== MATERIAL PROVIDED ==
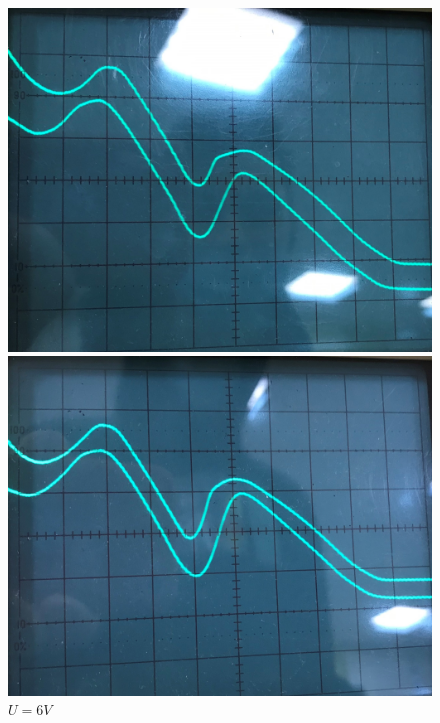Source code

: \documentclass[a4paper,12pt]{article}
\begin{document}
    \begin{figure}[h!]
        \begin{center}
            \begin{minipage}{0.32\textwidth}
                \includegraphics[width=\textwidth]{4}
                \caption{$U = 4V$}
            \end{minipage}
            \hfill
            \begin{minipage}{0.32\textwidth}
                \includegraphics[width=\textwidth]{6}
                \caption{$U = 6V$}
            \end{minipage}

\end{center}
\end{figure}
\end{document}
===
__PROBLEM STATEMENT__
Print every line of the material exactly as written, but drop the pictures.

__ANSWER SPACE__
Source code

: \documentclass[a4paper,12pt]{article}
\begin{document}
    \begin{figure}[h!]
        \begin{center}
            \begin{minipage}{0.32\textwidth}
                \includegraphics[width=\textwidth]{4}
                \caption{$U = 4V$}
            \end{minipage}
            \hfill
            \begin{minipage}{0.32\textwidth}
                \includegraphics[width=\textwidth]{6}
                \caption{$U = 6V$}
            \end{minipage}

\end{center}
\end{figure}
\end{document}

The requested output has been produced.